It wasn't too long ago that Bitcoin (BTC -1.26%) was very difficult to invest in without owning the digital currency directly. But since the first Bitcoin ETFs were approved in early 2024, dozens of exchange-traded funds that invest in the digital currency or adjacent assets are available for investors to trade.

I personally don't own any Bitcoin in my portfolio right now, but I've been thinking about adding some, mainly for diversification purposes. With that in mind, here are two Bitcoin ETFs on my radar that I'm considering, and one that I'm absolutely going to avoid.

Bitcoin symbol on a smartphone.

Image source: Getty Images.

A pure-play Bitcoin ETF

The six largest Bitcoin ETFs on the market are all pure plays, also known as spot Bitcoin ETFs, meaning that they simply own Bitcoin and aim to track its price (net of investment fees) over time.

Of these, the largest and the one I'm considering is the iShares Bitcoin Trust ETF (IBIT -0.97%). And as you might expect, the fund holds just one asset -- about $84 billion in Bitcoin.

To be sure, there are other solid pure-play Bitcoin ETFs, but the iShares Bitcoin Trust has a low 0.25% expense ratio, which means that you'll pay $2.50 in fees for every $1,000 in invested assets. To be clear, this isn't a fee you have to directly pay, but it will be reflected in the fund's performance over time. Other pure-play Bitcoin ETFs have expense ratios as high as 1.5% (or even more), and this can have a big impact over a multi-year holding period.

A Bitcoin-adjacent ETF

Regardless of what happens with the price of Bitcoin over time, the cryptocurrency industry itself and the blockchain technology that powers much of it both have massive potential. So, another ETF I'm looking at is the ARK Next Generation Internet ETF (ARKW 0.60%), an actively managed ETF run by Cathie Wood with $2.35 billion in assets.

Now, this fund does have some of its assets (6.4%, to be exact) invested directly in Bitcoin. But the main focus is businesses that focus on modern technology infrastructure. The fund's stated investment objectives include companies that operate in industries including cryptocurrencies, digital wallets, and smart contracts, among others.

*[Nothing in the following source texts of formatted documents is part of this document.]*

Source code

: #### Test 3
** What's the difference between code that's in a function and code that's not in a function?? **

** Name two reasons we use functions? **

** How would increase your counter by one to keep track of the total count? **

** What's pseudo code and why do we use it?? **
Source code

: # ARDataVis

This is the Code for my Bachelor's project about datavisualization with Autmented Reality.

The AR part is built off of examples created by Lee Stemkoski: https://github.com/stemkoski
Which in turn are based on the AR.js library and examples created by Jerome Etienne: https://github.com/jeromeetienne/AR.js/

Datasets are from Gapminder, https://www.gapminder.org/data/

Because of this, not all the ETF's portfolio companies are cryptocurrency plays. But among the 10 largest holdings, in addition to Bitcoin, you'll find leading crypto exchange Coinbase (COIN 4.04%), Robinhood (HOOD -1.36%), which operates a large crypto trading platform, and stablecoin company Circle Internet Group (CRCL 2.81%).

The Ark Next Generation Internet ETF has a 0.82% expense ratio, which is higher than a pure-play Bitcoin ETF, but is about average for an actively managed fund.

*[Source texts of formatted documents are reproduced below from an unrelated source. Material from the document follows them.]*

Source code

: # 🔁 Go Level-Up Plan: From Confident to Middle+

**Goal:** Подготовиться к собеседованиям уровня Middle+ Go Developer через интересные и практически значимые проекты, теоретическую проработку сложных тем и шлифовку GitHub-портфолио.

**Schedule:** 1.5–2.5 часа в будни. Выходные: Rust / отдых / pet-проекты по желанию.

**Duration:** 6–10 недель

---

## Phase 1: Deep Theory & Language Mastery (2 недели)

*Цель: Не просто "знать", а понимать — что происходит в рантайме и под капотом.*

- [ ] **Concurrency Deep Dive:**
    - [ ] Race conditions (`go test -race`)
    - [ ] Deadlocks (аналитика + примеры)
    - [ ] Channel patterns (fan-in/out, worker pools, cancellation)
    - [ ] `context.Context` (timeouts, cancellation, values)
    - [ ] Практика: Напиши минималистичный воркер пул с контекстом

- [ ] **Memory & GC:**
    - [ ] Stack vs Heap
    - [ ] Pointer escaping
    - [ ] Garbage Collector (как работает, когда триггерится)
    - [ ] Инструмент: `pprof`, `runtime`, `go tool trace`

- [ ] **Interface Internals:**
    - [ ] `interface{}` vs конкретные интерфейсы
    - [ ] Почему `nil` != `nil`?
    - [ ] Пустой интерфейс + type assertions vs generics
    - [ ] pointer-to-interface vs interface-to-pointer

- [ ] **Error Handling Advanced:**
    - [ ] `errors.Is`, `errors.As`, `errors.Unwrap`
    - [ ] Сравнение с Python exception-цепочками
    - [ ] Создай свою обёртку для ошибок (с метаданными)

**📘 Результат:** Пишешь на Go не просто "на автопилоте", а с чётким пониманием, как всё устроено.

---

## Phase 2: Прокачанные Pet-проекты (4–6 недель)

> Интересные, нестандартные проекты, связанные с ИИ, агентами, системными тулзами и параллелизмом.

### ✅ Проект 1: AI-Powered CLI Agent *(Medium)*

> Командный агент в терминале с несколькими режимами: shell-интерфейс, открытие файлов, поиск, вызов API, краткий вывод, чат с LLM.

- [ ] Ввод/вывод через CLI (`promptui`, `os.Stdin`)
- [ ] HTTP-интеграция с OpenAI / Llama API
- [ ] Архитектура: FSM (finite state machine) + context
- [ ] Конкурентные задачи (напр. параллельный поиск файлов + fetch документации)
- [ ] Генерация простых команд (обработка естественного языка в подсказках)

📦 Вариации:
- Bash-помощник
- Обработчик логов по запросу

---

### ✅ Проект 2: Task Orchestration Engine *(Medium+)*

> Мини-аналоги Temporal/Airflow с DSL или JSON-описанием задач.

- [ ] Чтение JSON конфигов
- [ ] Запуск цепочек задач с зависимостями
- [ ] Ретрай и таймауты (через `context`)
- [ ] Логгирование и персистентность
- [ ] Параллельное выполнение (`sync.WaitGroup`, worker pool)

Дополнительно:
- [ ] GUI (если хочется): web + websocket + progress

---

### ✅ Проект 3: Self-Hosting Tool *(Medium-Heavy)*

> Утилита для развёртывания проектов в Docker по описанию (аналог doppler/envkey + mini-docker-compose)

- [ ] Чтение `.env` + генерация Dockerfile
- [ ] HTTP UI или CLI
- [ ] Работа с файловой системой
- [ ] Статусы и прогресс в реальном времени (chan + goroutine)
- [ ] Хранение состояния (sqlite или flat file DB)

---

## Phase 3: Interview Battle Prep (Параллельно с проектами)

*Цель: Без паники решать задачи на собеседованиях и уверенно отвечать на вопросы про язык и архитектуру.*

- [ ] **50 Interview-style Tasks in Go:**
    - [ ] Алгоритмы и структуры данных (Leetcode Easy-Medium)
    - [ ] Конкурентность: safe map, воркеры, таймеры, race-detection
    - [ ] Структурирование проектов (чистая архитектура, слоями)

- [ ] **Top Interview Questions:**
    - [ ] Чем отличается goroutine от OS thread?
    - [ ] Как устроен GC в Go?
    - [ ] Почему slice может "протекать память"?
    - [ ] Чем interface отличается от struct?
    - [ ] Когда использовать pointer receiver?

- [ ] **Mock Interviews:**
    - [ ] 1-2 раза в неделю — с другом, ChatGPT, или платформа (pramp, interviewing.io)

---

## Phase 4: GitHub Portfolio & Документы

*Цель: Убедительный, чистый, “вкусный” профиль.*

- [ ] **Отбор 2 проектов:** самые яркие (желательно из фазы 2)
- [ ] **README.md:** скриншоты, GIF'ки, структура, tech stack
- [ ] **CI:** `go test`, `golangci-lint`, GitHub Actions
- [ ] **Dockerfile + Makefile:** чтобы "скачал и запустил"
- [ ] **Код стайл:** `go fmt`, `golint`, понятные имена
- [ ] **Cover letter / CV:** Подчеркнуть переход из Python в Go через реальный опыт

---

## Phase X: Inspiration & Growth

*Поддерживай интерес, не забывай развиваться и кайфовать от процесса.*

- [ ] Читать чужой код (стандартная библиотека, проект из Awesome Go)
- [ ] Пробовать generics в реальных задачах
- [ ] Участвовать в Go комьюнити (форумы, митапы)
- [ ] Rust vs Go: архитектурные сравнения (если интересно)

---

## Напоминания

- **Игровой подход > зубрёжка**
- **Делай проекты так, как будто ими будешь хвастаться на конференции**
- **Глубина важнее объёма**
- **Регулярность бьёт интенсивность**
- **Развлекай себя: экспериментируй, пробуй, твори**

A Bitcoin ETF you won't find in my portfolio

I'm a long-term investor, not a speculator. That's why you won't find any leveraged Bitcoin ETFs in my portfolio anytime soon. There are a few in the market, but the idea is that these funds use derivative securities to deliver twice the daily return of Bitcoin. So, if Bitcoin increases by 1% tomorrow, a 2X leveraged ETF should rise by 2%.

This might sound great, especially if you have a high conviction that Bitcoin is going to rise over time. But the key point to remember is that this fund is designed to double the daily returns of Bitcoin -- not long-term returns. And the mathematics of leveraged daily returns rarely work out over the long run.

To illustrate this, as of this writing, Bitcoin has increased by 18% year-to-date. But a popular leveraged Bitcoin ETF is up by just 1%. And not only are the mathematics not favorable, but these ETFs tend to have excessive expense ratios -- approaching 2% in some cases.

In a nutshell, leveraged ETFs are best left to day traders and professionals. If you want to invest in Bitcoin, just invest in Bitcoin -- or in the companies that transact in it.